You have a voice, but the deadline is THIS SATURDAY, November 1st, 2025.
The NJDEP is currently accepting public comments on the proposed JCO. This could be our only opportunity to demand that the settlement is revised to uphold the principle that the polluter, not the ratepayer, pays for the cleanup of the hazardous substances they dumped into our water.
Submit Your Comment Now
Please follow these three simple steps to submit your objection by the Saturday, November 1st deadline:
- Copy the Letter: Download the attached form letter (or copy the text below).
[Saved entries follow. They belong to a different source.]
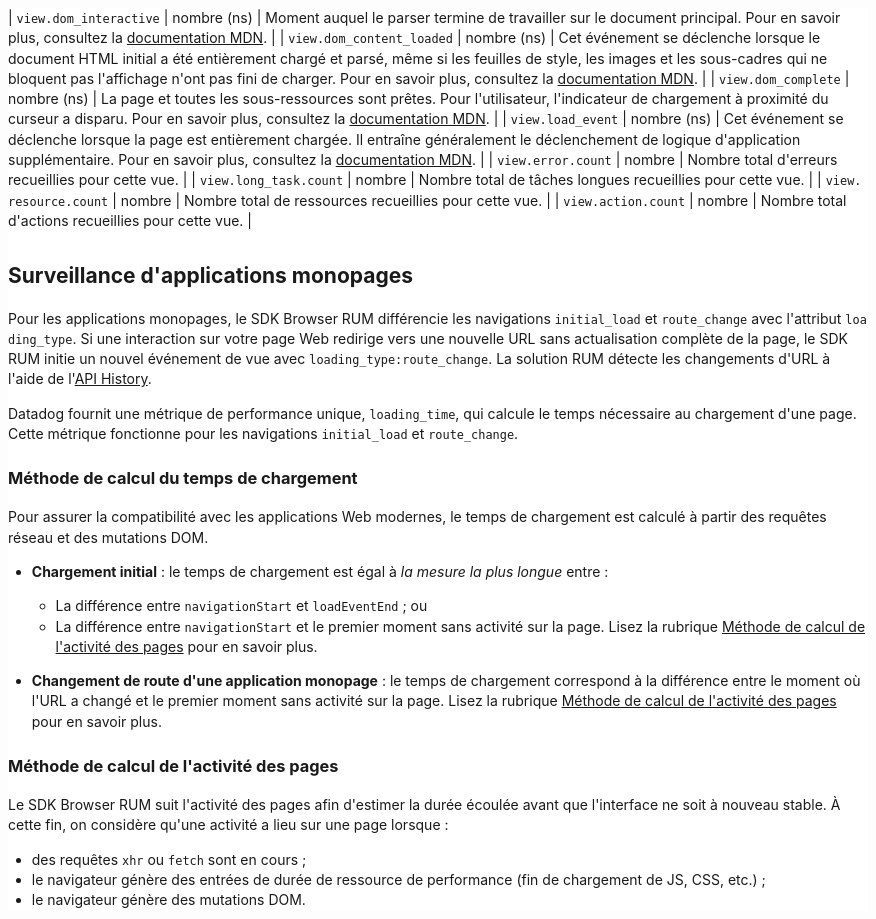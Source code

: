 | `view.dom_interactive`          | nombre (ns) | Moment auquel le parser termine de travailler sur le document principal. Pour en savoir plus, consultez la [documentation MDN][12].                                                                                                        |
| `view.dom_content_loaded`       | nombre (ns) | Cet événement se déclenche lorsque le document HTML initial a été entièrement chargé et parsé, même si les feuilles de style, les images et les sous-cadres qui ne bloquent pas l'affichage n'ont pas fini de charger. Pour en savoir plus, consultez la [documentation MDN][13]. |
| `view.dom_complete`             | nombre (ns) | La page et toutes les sous-ressources sont prêtes. Pour l'utilisateur, l'indicateur de chargement à proximité du curseur a disparu. Pour en savoir plus, consultez la [documentation MDN][14].                                                                     |
| `view.load_event`               | nombre (ns) | Cet événement se déclenche lorsque la page est entièrement chargée. Il entraîne généralement le déclenchement de logique d'application supplémentaire. Pour en savoir plus, consultez la [documentation MDN][15].                                                                            |
| `view.error.count`              | nombre      | Nombre total d'erreurs recueillies pour cette vue.                                                                                                                                                                                     |
| `view.long_task.count`          | nombre      | Nombre total de tâches longues recueillies pour cette vue.                                                                                                                                                                                 |
| `view.resource.count`           | nombre      | Nombre total de ressources recueillies pour cette vue.                                                                                                                                                                                  |
| `view.action.count`             | nombre      | Nombre total d'actions recueillies pour cette vue.                                                                                                                                                                                    |

## Surveillance d'applications monopages

Pour les applications monopages, le SDK Browser RUM différencie les navigations `initial_load` et `route_change` avec l'attribut `loading_type`. Si une interaction sur votre page Web redirige vers une nouvelle URL sans actualisation complète de la page, le SDK RUM initie un nouvel événement de vue avec `loading_type:route_change`. La solution RUM détecte les changements d'URL à l'aide de l'[API History][16].

Datadog fournit une métrique de performance unique, `loading_time`, qui calcule le temps nécessaire au chargement d'une page. Cette métrique fonctionne pour les navigations `initial_load` et `route_change`.

### Méthode de calcul du temps de chargement

Pour assurer la compatibilité avec les applications Web modernes, le temps de chargement est calculé à partir des requêtes réseau et des mutations DOM.

- **Chargement initial** : le temps de chargement est égal à _la mesure la plus longue_ entre :

  - La différence entre `navigationStart` et `loadEventEnd` ; ou
  - La différence entre `navigationStart` et le premier moment sans activité sur la page. Lisez la rubrique [Méthode de calcul de l'activité des pages](#methode-de-calcul-de-l-activite-des-pages) pour en savoir plus.

- **Changement de route d'une application monopage** : le temps de chargement correspond à la différence entre le moment où l'URL a changé et le premier moment sans activité sur la page. Lisez la rubrique [Méthode de calcul de l'activité des pages](#methode-de-calcul-de-l-activite-des-pages) pour en savoir plus.

### Méthode de calcul de l'activité des pages

Le SDK Browser RUM suit l'activité des pages afin d'estimer la durée écoulée avant que l'interface ne soit à nouveau stable. À cette fin, on considère qu'une activité a lieu sur une page lorsque :

- des requêtes `xhr` ou `fetch` sont en cours ;
- le navigateur génère des entrées de durée de ressource de performance (fin de chargement de JS, CSS, etc.) ;
- le navigateur génère des mutations DOM.


[1]: /fr/real_user_monitoring/dashboards/
[2]: /fr/real_user_monitoring/browser/data_collected/#default-attributes
[3]: /fr/real_user_monitoring/dashboards/performance
[4]: /fr/real_user_monitoring/explorer/
[5]: https://web.dev/vitals/
[6]: /fr/synthetics/browser_tests/
[7]: https://web.dev/lcp/
[8]: https://web.dev/fid/
[9]: https://web.dev/cls/
[10]: /fr/real_user_monitoring/browser/monitoring_page_performance/#how-loading-time-is-calculated
[11]: https://www.w3.org/TR/paint-timing/#sec-terminology
[12]: https://developer.mozilla.org/en-US/docs/Web/API/PerformanceTiming/domInteractive
[13]: https://developer.mozilla.org/en-US/docs/Web/API/Document/DOMContentLoaded_event
[14]: https://developer.mozilla.org/en-US/docs/Web/API/Window/DOMContentLoaded_event
[15]: https://developer.mozilla.org/en-US/docs/Web/API/Window/load_event
[16]: https://developer.mozilla.org/en-US/docs/Web/API/History
[17]: https://en.wikipedia.org/wiki/Comet_&#40;programming&#41;
[18]: /fr/real_user_monitoring/explorer/search/#setup-facets-and-measures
- Personalize & Complete: At the bottom of the letter, please
- insert your full name
- (optional but recommended) insert your Willingboro address or account number to confirm your status as a ratepayer.
 
- Send the Email: Send the completed letter in the body of an email (or as an attachment) to the official DEP comment address: [email protected]
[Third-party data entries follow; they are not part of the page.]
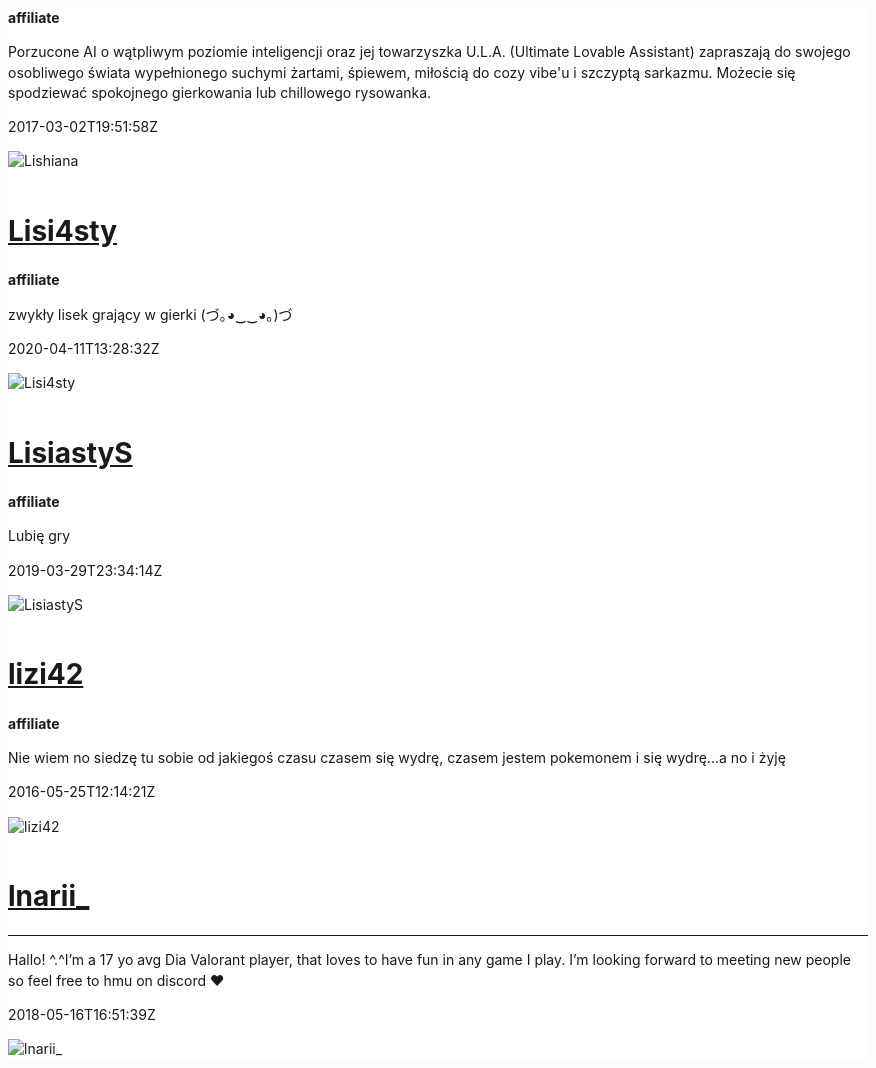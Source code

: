 **affiliate**

Porzucone AI o wątpliwym poziomie inteligencji oraz jej towarzyszka U.L.A. (Ultimate Lovable Assistant) zapraszają do swojego osobliwego świata wypełnionego suchymi żartami, śpiewem, miłością do cozy vibe'u i szczyptą sarkazmu. Możecie się spodziewać spokojnego gierkowania lub chillowego rysowanka.

2017-03-02T19:51:58Z

![Lishiana](https://static-cdn.jtvnw.net/jtv_user_pictures/8fd7c4b9-4799-4bda-874d-a506a5bca623-profile_image-300x300.png)

# [Lisi4sty](https://twitch.tv/Lisi4sty)

**affiliate**

zwykły lisek grający w gierki (づ｡◕‿‿◕｡)づ

2020-04-11T13:28:32Z

![Lisi4sty](https://static-cdn.jtvnw.net/jtv_user_pictures/bb75bc5e-7e8b-466b-ad85-2d8508b2f9a4-profile_image-300x300.png)

# [LisiastyS](https://twitch.tv/LisiastyS)

**affiliate**

Lubię gry

2019-03-29T23:34:14Z

![LisiastyS](https://static-cdn.jtvnw.net/jtv_user_pictures/51ccf23e-6bbb-4790-8bcd-53d0848f9271-profile_image-300x300.png)

# [lizi42](https://twitch.tv/lizi42)

**affiliate**

Nie wiem no siedzę tu sobie od jakiegoś czasu czasem się wydrę, czasem jestem pokemonem i się wydrę...a no i żyję

2016-05-25T12:14:21Z

![lizi42](https://static-cdn.jtvnw.net/jtv_user_pictures/94edcaf8-2b7e-4717-a816-656d24fb3d36-profile_image-300x300.png)

# [lnarii_](https://twitch.tv/lnarii_)

****

Hallo! ^.^I’m a 17 yo avg Dia Valorant player, that loves to have fun in any game I play. I’m looking forward to meeting new people so feel free to hmu on discord ❤️

2018-05-16T16:51:39Z

![lnarii_](https://static-cdn.jtvnw.net/jtv_user_pictures/3f5cc172-e84e-4a5e-a923-1dfb87fca469-profile_image-300x300.png)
Please ensure the email subject line is clear, for example: URGENT PUBLIC COMMENT & OBJECTION: Proposed NJDEP/DuPont-Chemours PFAS Settlement (JCO)
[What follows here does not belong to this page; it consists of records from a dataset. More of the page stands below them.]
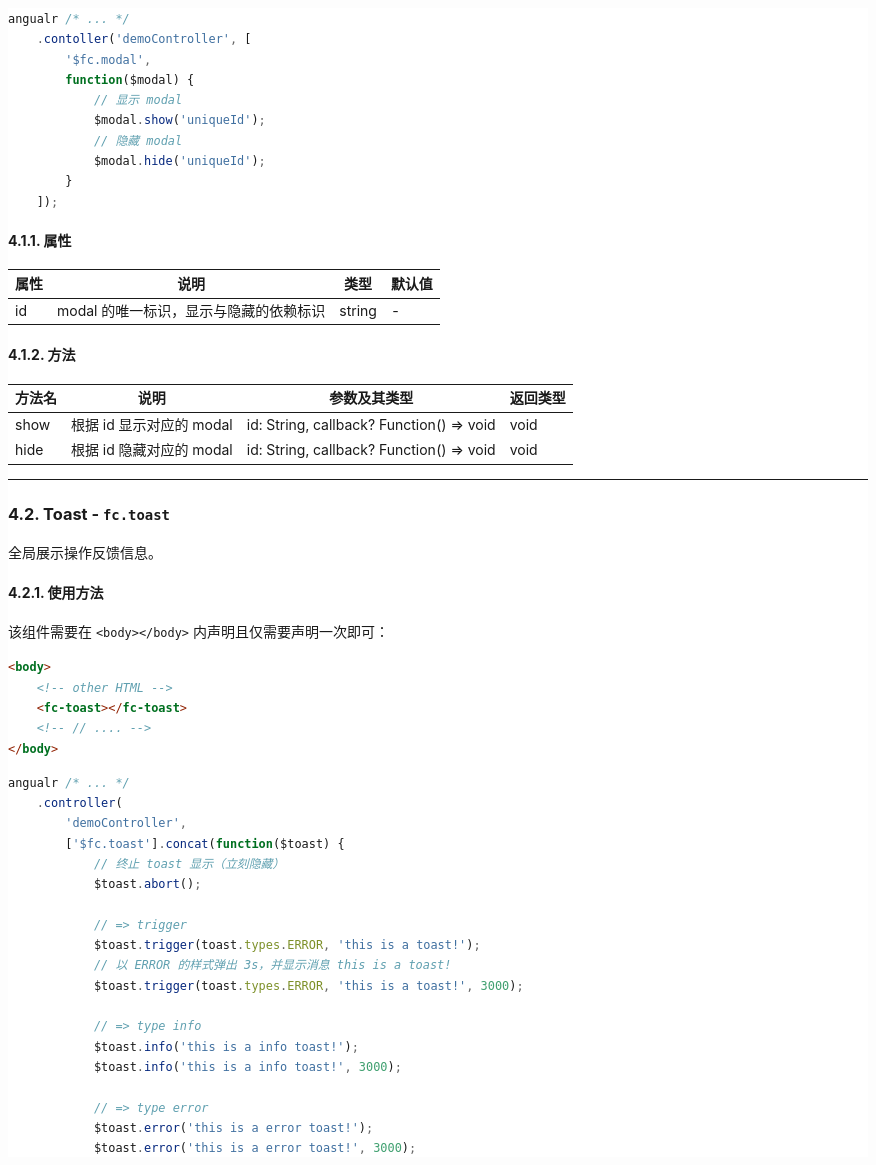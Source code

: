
 ```javascript
angualr /* ... */
    .contoller('demoController', [
        '$fc.modal',
        function($modal) {
            // 显示 modal
            $modal.show('uniqueId');
            // 隐藏 modal
            $modal.hide('uniqueId');
        }
    ]);
```

#### 4.1.1. 属性

| 属性 | 说明                                   | 类型   | 默认值 |
| ---- | -------------------------------------- | ------ | ------ |
| id   | modal 的唯一标识，显示与隐藏的依赖标识 | string | -      |

#### 4.1.2. 方法

| 方法名 | 说明                     | 参数及其类型                             | 返回类型 |
| ------ | ------------------------ | ---------------------------------------- | -------- |
| show   | 根据 id 显示对应的 modal | id: String, callback? Function() => void | void     |
| hide   | 根据 id 隐藏对应的 modal | id: String, callback? Function() => void | void     |

---

### 4.2. Toast - `fc.toast`

全局展示操作反馈信息。

#### 4.2.1. 使用方法

该组件需要在 `<body></body>` 内声明且仅需要声明一次即可：

```html
<body>
    <!-- other HTML -->
    <fc-toast></fc-toast>
    <!-- // .... -->
</body>
```

```javascript
angualr /* ... */
    .controller(
        'demoController',
        ['$fc.toast'].concat(function($toast) {
            // 终止 toast 显示（立刻隐藏）
            $toast.abort();

            // => trigger
            $toast.trigger(toast.types.ERROR, 'this is a toast!');
            // 以 ERROR 的样式弹出 3s，并显示消息 this is a toast!
            $toast.trigger(toast.types.ERROR, 'this is a toast!', 3000);

            // => type info
            $toast.info('this is a info toast!');
            $toast.info('this is a info toast!', 3000);

            // => type error
            $toast.error('this is a error toast!');
            $toast.error('this is a error toast!', 3000);

```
Your submission, even if identical to the attached form letter, sends a powerful message to the NJDEP, the Attorney General, and the Governor that the Willingboro community rejects a deal that makes us pay for the polluters’ mess.
Thank you for taking this critical action to protect our municipal authority and our ratepayers.
Sincerely,
The Willingboro Municipal Utilities Authority
[Click here to download letter]
Dear Governor Murphy, Attorney General Platkin, and Commissioner LaTourette,
I am writing to express my profound concern with and strong objection to the proposed Judicial Consent Order (JCO) approving the settlement between the New Jersey Department of Environmental Protection (NJDEP) and DuPont/Chemours (Settling Defendants) regarding PFAS contamination. I am submitting this comment as a dedicated ratepayer for the Willingboro Municipal Utilities Authority (WMUA) and as a deeply concerned resident of the State of New Jersey.
The proposed settlement, while large in headline number, is fundamentally flawed because it is structured in a way that shifts the financial burden of contamination cleanup from the polluter to the local ratepayer. Here are what I believe to be the biggest issues with the proposed settlement and what I am asking you to do about it.
- The Financial Burden is Shifted to Us:
The central principle of environmental law is “the polluter pays.” Under the proposed JCO, this principle is violated. The WMUA is required to comply with the State’s stringent Maximum Contaminant Levels (MCLs) for PFAS. Compliance requires massive, potentially multi-million dollar capital projects—including new treatment infrastructure, filtration systems, and well modifications—which must be implemented.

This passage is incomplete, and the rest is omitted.